• _EXERCISE DETAILS_: A verbatim copy of the entries is the required answer.

---------- INPUT FOR THIS TASK ----------

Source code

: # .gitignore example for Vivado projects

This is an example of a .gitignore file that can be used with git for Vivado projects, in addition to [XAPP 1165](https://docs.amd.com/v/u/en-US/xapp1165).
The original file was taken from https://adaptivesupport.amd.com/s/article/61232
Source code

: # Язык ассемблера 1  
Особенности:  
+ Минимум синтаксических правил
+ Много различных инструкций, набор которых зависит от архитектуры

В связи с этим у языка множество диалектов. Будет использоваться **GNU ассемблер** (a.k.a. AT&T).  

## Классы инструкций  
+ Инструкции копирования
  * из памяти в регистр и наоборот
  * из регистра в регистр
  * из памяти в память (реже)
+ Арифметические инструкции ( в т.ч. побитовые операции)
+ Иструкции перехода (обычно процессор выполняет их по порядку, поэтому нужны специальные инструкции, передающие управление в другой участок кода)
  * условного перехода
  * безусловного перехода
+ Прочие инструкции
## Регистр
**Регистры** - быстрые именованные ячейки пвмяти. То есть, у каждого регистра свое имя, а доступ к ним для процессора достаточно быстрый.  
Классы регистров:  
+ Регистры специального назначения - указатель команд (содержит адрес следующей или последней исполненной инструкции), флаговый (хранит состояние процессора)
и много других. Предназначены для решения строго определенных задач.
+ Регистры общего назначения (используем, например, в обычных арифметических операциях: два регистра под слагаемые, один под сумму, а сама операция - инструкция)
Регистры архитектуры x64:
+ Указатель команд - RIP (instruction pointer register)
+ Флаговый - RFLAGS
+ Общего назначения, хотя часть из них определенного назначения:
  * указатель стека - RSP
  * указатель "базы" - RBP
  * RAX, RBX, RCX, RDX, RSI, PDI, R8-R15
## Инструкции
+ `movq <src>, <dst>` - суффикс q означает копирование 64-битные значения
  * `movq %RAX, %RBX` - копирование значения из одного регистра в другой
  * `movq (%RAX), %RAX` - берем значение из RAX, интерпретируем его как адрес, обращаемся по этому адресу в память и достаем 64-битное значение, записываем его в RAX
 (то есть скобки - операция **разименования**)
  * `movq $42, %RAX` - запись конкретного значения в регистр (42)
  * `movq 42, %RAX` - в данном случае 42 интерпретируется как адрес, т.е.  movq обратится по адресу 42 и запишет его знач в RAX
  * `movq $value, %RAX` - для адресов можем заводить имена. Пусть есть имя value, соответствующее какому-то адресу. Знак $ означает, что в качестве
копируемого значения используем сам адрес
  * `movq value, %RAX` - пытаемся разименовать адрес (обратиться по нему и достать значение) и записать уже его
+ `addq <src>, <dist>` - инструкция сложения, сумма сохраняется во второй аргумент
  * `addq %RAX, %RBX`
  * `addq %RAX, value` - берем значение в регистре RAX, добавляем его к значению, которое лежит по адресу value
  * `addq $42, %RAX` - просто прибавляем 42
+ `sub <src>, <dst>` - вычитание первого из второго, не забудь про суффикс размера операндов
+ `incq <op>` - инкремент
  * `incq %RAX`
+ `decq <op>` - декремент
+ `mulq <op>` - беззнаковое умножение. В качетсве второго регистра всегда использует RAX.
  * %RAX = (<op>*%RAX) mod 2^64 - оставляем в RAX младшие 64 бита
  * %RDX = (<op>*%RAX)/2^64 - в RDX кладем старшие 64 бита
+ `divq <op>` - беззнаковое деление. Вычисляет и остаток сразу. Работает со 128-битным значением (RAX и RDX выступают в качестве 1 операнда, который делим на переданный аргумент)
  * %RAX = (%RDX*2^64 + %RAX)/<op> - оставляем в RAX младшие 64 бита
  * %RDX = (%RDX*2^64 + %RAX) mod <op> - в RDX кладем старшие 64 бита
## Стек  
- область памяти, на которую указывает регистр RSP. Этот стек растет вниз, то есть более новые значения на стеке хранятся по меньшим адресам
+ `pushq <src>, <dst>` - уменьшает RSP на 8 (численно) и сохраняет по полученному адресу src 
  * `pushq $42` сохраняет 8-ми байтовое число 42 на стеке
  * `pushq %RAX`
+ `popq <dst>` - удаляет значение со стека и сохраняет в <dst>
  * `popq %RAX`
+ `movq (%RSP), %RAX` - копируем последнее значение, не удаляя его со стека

----------

• _COMPLETED EXERCISE_:
Source code

: # .gitignore example for Vivado projects

This is an example of a .gitignore file that can be used with git for Vivado projects, in addition to [XAPP 1165](https://docs.amd.com/v/u/en-US/xapp1165).
The original file was taken from https://adaptivesupport.amd.com/s/article/61232
Source code

: # Язык ассемблера 1  
Особенности:  
+ Минимум синтаксических правил
+ Много различных инструкций, набор которых зависит от архитектуры

В связи с этим у языка множество диалектов. Будет использоваться **GNU ассемблер** (a.k.a. AT&T).  

## Классы инструкций  
+ Инструкции копирования
  * из памяти в регистр и наоборот
  * из регистра в регистр
  * из памяти в память (реже)
+ Арифметические инструкции ( в т.ч. побитовые операции)
+ Иструкции перехода (обычно процессор выполняет их по порядку, поэтому нужны специальные инструкции, передающие управление в другой участок кода)
  * условного перехода
  * безусловного перехода
+ Прочие инструкции
## Регистр
**Регистры** - быстрые именованные ячейки пвмяти. То есть, у каждого регистра свое имя, а доступ к ним для процессора достаточно быстрый.  
Классы регистров:  
+ Регистры специального назначения - указатель команд (содержит адрес следующей или последней исполненной инструкции), флаговый (хранит состояние процессора)
и много других. Предназначены для решения строго определенных задач.
+ Регистры общего назначения (используем, например, в обычных арифметических операциях: два регистра под слагаемые, один под сумму, а сама операция - инструкция)
Регистры архитектуры x64:
+ Указатель команд - RIP (instruction pointer register)
+ Флаговый - RFLAGS
+ Общего назначения, хотя часть из них определенного назначения:
  * указатель стека - RSP
  * указатель "базы" - RBP
  * RAX, RBX, RCX, RDX, RSI, PDI, R8-R15
## Инструкции
+ `movq <src>, <dst>` - суффикс q означает копирование 64-битные значения
  * `movq %RAX, %RBX` - копирование значения из одного регистра в другой
  * `movq (%RAX), %RAX` - берем значение из RAX, интерпретируем его как адрес, обращаемся по этому адресу в память и достаем 64-битное значение, записываем его в RAX
 (то есть скобки - операция **разименования**)
  * `movq $42, %RAX` - запись конкретного значения в регистр (42)
  * `movq 42, %RAX` - в данном случае 42 интерпретируется как адрес, т.е.  movq обратится по адресу 42 и запишет его знач в RAX
  * `movq $value, %RAX` - для адресов можем заводить имена. Пусть есть имя value, соответствующее какому-то адресу. Знак $ означает, что в качестве
копируемого значения используем сам адрес
  * `movq value, %RAX` - пытаемся разименовать адрес (обратиться по нему и достать значение) и записать уже его
+ `addq <src>, <dist>` - инструкция сложения, сумма сохраняется во второй аргумент
  * `addq %RAX, %RBX`
  * `addq %RAX, value` - берем значение в регистре RAX, добавляем его к значению, которое лежит по адресу value
  * `addq $42, %RAX` - просто прибавляем 42
+ `sub <src>, <dst>` - вычитание первого из второго, не забудь про суффикс размера операндов
+ `incq <op>` - инкремент
  * `incq %RAX`
+ `decq <op>` - декремент
+ `mulq <op>` - беззнаковое умножение. В качетсве второго регистра всегда использует RAX.
  * %RAX = (<op>*%RAX) mod 2^64 - оставляем в RAX младшие 64 бита
  * %RDX = (<op>*%RAX)/2^64 - в RDX кладем старшие 64 бита
+ `divq <op>` - беззнаковое деление. Вычисляет и остаток сразу. Работает со 128-битным значением (RAX и RDX выступают в качестве 1 операнда, который делим на переданный аргумент)
  * %RAX = (%RDX*2^64 + %RAX)/<op> - оставляем в RAX младшие 64 бита
  * %RDX = (%RDX*2^64 + %RAX) mod <op> - в RDX кладем старшие 64 бита
## Стек  
- область памяти, на которую указывает регистр RSP. Этот стек растет вниз, то есть более новые значения на стеке хранятся по меньшим адресам
+ `pushq <src>, <dst>` - уменьшает RSP на 8 (численно) и сохраняет по полученному адресу src 
  * `pushq $42` сохраняет 8-ми байтовое число 42 на стеке
  * `pushq %RAX`
+ `popq <dst>` - удаляет значение со стека и сохраняет в <dst>
  * `popq %RAX`
+ `movq (%RSP), %RAX` - копируем последнее значение, не удаляя его со стека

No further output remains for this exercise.